(Document images with source code)
---
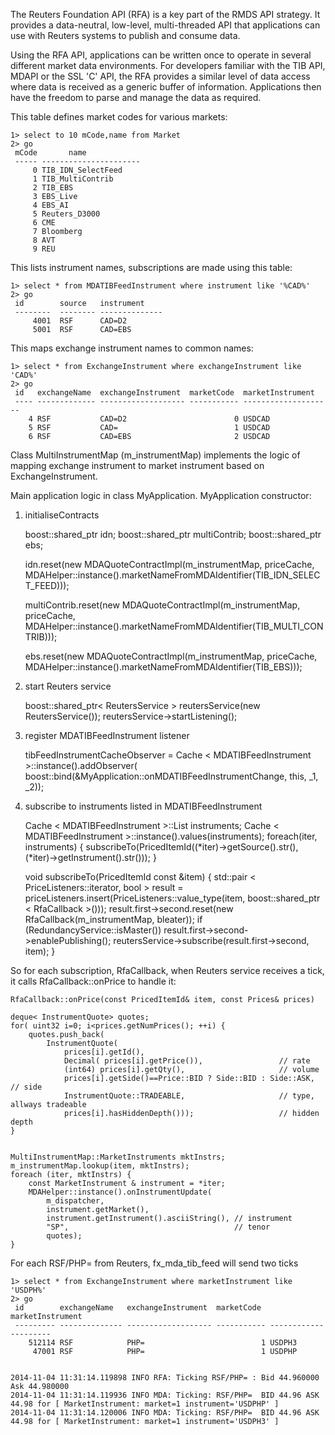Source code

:  The Reuters Foundation API (RFA) is a key part of the RMDS API strategy. It provides a data-neutral, low-level, multi-threaded API that applications can use with Reuters systems to publish and consume data.

Using the RFA API, applications can be written once to operate in several different market data environments. For developers familiar with the TIB API, MDAPI or the SSL 'C' API, the RFA provides a similar level of data access where data is received as a generic buffer of information. Applications then have the freedom to parse and manage the data as required. 


This table defines market codes for various markets:

	1> select to 10 mCode,name from Market
	2> go
	 mCode       name
	 ----- ----------------------
		 0 TIB_IDN_SelectFeed
		 1 TIB_MultiContrib
		 2 TIB_EBS
		 3 EBS_Live
		 4 EBS_AI
		 5 Reuters_D3000
		 6 CME
		 7 Bloomberg
		 8 AVT
		 9 REU


This lists instrument names, subscriptions are made using this table:

	1> select * from MDATIBFeedInstrument where instrument like '%CAD%'
	2> go
	 id        source   instrument
	 --------  -------- --------------
		 4001  RSF      CAD=D2
		 5001  RSF      CAD=EBS

This maps exchange instrument names to common names:

	1> select * from ExchangeInstrument where exchangeInstrument like 'CAD%'
	2> go
	 id   exchangeName  exchangeInstrument  marketCode  marketInstrument
	 ---- ------------- ------------------- ----------- --------------------
		4 RSF           CAD=D2                        0 USDCAD
		5 RSF           CAD=                          1 USDCAD
		6 RSF           CAD=EBS                       2 USDCAD



Class MultiInstrumentMap (m_instrumentMap) implements the logic of mapping exchange instrument to market instrument based on ExchangeInstrument.


Main application logic in class MyApplication. MyApplication constructor:

1. initialiseContracts

	boost::shared_ptr<MDAQuoteContractImpl> idn;
	boost::shared_ptr<MDAQuoteContractImpl> multiContrib;
	boost::shared_ptr<MDAQuoteContractImpl> ebs;

	idn.reset(new MDAQuoteContractImpl(m_instrumentMap, priceCache,
		MDAHelper::instance().marketNameFromMDAIdentifier(TIB_IDN_SELECT_FEED)));

	multiContrib.reset(new MDAQuoteContractImpl(m_instrumentMap, priceCache,
		MDAHelper::instance().marketNameFromMDAIdentifier(TIB_MULTI_CONTRIB)));

	ebs.reset(new MDAQuoteContractImpl(m_instrumentMap, priceCache,
		MDAHelper::instance().marketNameFromMDAIdentifier(TIB_EBS)));

2. start Reuters service

	boost::shared_ptr< ReutersService > reutersService(new ReutersService());
	reutersService->startListening();

3. register MDATIBFeedInstrument listener

	tibFeedInstrumentCacheObserver =
		Cache < MDATIBFeedInstrument >::instance().addObserver(
			boost::bind(&MyApplication::onMDATIBFeedInstrumentChange, this, _1, _2));

3. subscribe to instruments listed in MDATIBFeedInstrument

	Cache < MDATIBFeedInstrument >::List instruments;
	Cache < MDATIBFeedInstrument >::instance().values(instruments);
	foreach(iter, instruments) {
		subscribeTo(PricedItemId((*iter)->getSource().str(), (*iter)->getInstrument().str()));
	}

	void subscribeTo(PricedItemId const &item) {
		std::pair < PriceListeners::iterator, bool > result = 
			priceListeners.insert(PriceListeners::value_type(item, boost::shared_ptr < RfaCallback >()));
		result.first->second.reset(new RfaCallback(m_instrumentMap, bleater));
		if (RedundancyService::isMaster())
			result.first->second->enablePublishing();
		reutersService->subscribe(result.first->second, item);
	}

So for each subscription, RfaCallback, when Reuters service receives a tick, it calls RfaCallback::onPrice to handle it:

	RfaCallback::onPrice(const PricedItemId& item, const Prices& prices)

	deque< InstrumentQuote> quotes;
	for( uint32 i=0; i<prices.getNumPrices(); ++i) {
		quotes.push_back(
			InstrumentQuote(
				prices[i].getId(),
				Decimal( prices[i].getPrice()), 				// rate
				(int64) prices[i].getQty(),						// volume
				prices[i].getSide()==Price::BID ? Side::BID : Side::ASK,	// side
				InstrumentQuote::TRADEABLE,						// type, allways tradeable
				prices[i].hasHiddenDepth()));					// hidden depth
	}


	MultiInstrumentMap::MarketInstruments mktInstrs;
	m_instrumentMap.lookup(item, mktInstrs);
	foreach (iter, mktInstrs) {
		const MarketInstrument & instrument = *iter;
		MDAHelper::instance().onInstrumentUpdate(
			m_dispatcher, 
			instrument.getMarket(),
			instrument.getInstrument().asciiString(), // instrument
			"SP", 									  // tenor
			quotes);
	}

For each RSF/PHP= from Reuters, fx_mda_tib_feed will send two ticks

	1> select * from ExchangeInstrument where marketInstrument like 'USDPH%'
	2> go
	 id        exchangeName   exchangeInstrument  marketCode  marketInstrument
	 --------- -------------- ------------------- ----------- ---------------------
	    512114 RSF            PHP=                          1 USDPH3
	     47001 RSF            PHP=                          1 USDPHP


	2014-11-04 11:31:14.119898 INFO RFA: Ticking RSF/PHP= : Bid 44.960000 Ask 44.980000
	2014-11-04 11:31:14.119936 INFO MDA: Ticking: RSF/PHP=  BID 44.96 ASK 44.98 for [ MarketInstrument: market=1 instrument='USDPHP' ]
	2014-11-04 11:31:14.120006 INFO MDA: Ticking: RSF/PHP=  BID 44.96 ASK 44.98 for [ MarketInstrument: market=1 instrument='USDPH3' ]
---
Repeat the entries faithfully. Any picture gets left out.

*Result of this exercise*:
Source code

:  The Reuters Foundation API (RFA) is a key part of the RMDS API strategy. It provides a data-neutral, low-level, multi-threaded API that applications can use with Reuters systems to publish and consume data.

Using the RFA API, applications can be written once to operate in several different market data environments. For developers familiar with the TIB API, MDAPI or the SSL 'C' API, the RFA provides a similar level of data access where data is received as a generic buffer of information. Applications then have the freedom to parse and manage the data as required. 


This table defines market codes for various markets:

	1> select to 10 mCode,name from Market
	2> go
	 mCode       name
	 ----- ----------------------
		 0 TIB_IDN_SelectFeed
		 1 TIB_MultiContrib
		 2 TIB_EBS
		 3 EBS_Live
		 4 EBS_AI
		 5 Reuters_D3000
		 6 CME
		 7 Bloomberg
		 8 AVT
		 9 REU


This lists instrument names, subscriptions are made using this table:

	1> select * from MDATIBFeedInstrument where instrument like '%CAD%'
	2> go
	 id        source   instrument
	 --------  -------- --------------
		 4001  RSF      CAD=D2
		 5001  RSF      CAD=EBS

This maps exchange instrument names to common names:

	1> select * from ExchangeInstrument where exchangeInstrument like 'CAD%'
	2> go
	 id   exchangeName  exchangeInstrument  marketCode  marketInstrument
	 ---- ------------- ------------------- ----------- --------------------
		4 RSF           CAD=D2                        0 USDCAD
		5 RSF           CAD=                          1 USDCAD
		6 RSF           CAD=EBS                       2 USDCAD



Class MultiInstrumentMap (m_instrumentMap) implements the logic of mapping exchange instrument to market instrument based on ExchangeInstrument.


Main application logic in class MyApplication. MyApplication constructor:

1. initialiseContracts

	boost::shared_ptr<MDAQuoteContractImpl> idn;
	boost::shared_ptr<MDAQuoteContractImpl> multiContrib;
	boost::shared_ptr<MDAQuoteContractImpl> ebs;

	idn.reset(new MDAQuoteContractImpl(m_instrumentMap, priceCache,
		MDAHelper::instance().marketNameFromMDAIdentifier(TIB_IDN_SELECT_FEED)));

	multiContrib.reset(new MDAQuoteContractImpl(m_instrumentMap, priceCache,
		MDAHelper::instance().marketNameFromMDAIdentifier(TIB_MULTI_CONTRIB)));

	ebs.reset(new MDAQuoteContractImpl(m_instrumentMap, priceCache,
		MDAHelper::instance().marketNameFromMDAIdentifier(TIB_EBS)));

2. start Reuters service

	boost::shared_ptr< ReutersService > reutersService(new ReutersService());
	reutersService->startListening();

3. register MDATIBFeedInstrument listener

	tibFeedInstrumentCacheObserver =
		Cache < MDATIBFeedInstrument >::instance().addObserver(
			boost::bind(&MyApplication::onMDATIBFeedInstrumentChange, this, _1, _2));

3. subscribe to instruments listed in MDATIBFeedInstrument

	Cache < MDATIBFeedInstrument >::List instruments;
	Cache < MDATIBFeedInstrument >::instance().values(instruments);
	foreach(iter, instruments) {
		subscribeTo(PricedItemId((*iter)->getSource().str(), (*iter)->getInstrument().str()));
	}

	void subscribeTo(PricedItemId const &item) {
		std::pair < PriceListeners::iterator, bool > result = 
			priceListeners.insert(PriceListeners::value_type(item, boost::shared_ptr < RfaCallback >()));
		result.first->second.reset(new RfaCallback(m_instrumentMap, bleater));
		if (RedundancyService::isMaster())
			result.first->second->enablePublishing();
		reutersService->subscribe(result.first->second, item);
	}

So for each subscription, RfaCallback, when Reuters service receives a tick, it calls RfaCallback::onPrice to handle it:

	RfaCallback::onPrice(const PricedItemId& item, const Prices& prices)

	deque< InstrumentQuote> quotes;
	for( uint32 i=0; i<prices.getNumPrices(); ++i) {
		quotes.push_back(
			InstrumentQuote(
				prices[i].getId(),
				Decimal( prices[i].getPrice()), 				// rate
				(int64) prices[i].getQty(),						// volume
				prices[i].getSide()==Price::BID ? Side::BID : Side::ASK,	// side
				InstrumentQuote::TRADEABLE,						// type, allways tradeable
				prices[i].hasHiddenDepth()));					// hidden depth
	}


	MultiInstrumentMap::MarketInstruments mktInstrs;
	m_instrumentMap.lookup(item, mktInstrs);
	foreach (iter, mktInstrs) {
		const MarketInstrument & instrument = *iter;
		MDAHelper::instance().onInstrumentUpdate(
			m_dispatcher, 
			instrument.getMarket(),
			instrument.getInstrument().asciiString(), // instrument
			"SP", 									  // tenor
			quotes);
	}

For each RSF/PHP= from Reuters, fx_mda_tib_feed will send two ticks

	1> select * from ExchangeInstrument where marketInstrument like 'USDPH%'
	2> go
	 id        exchangeName   exchangeInstrument  marketCode  marketInstrument
	 --------- -------------- ------------------- ----------- ---------------------
	    512114 RSF            PHP=                          1 USDPH3
	     47001 RSF            PHP=                          1 USDPHP


	2014-11-04 11:31:14.119898 INFO RFA: Ticking RSF/PHP= : Bid 44.960000 Ask 44.980000
	2014-11-04 11:31:14.119936 INFO MDA: Ticking: RSF/PHP=  BID 44.96 ASK 44.98 for [ MarketInstrument: market=1 instrument='USDPHP' ]
	2014-11-04 11:31:14.120006 INFO MDA: Ticking: RSF/PHP=  BID 44.96 ASK 44.98 for [ MarketInstrument: market=1 instrument='USDPH3' ]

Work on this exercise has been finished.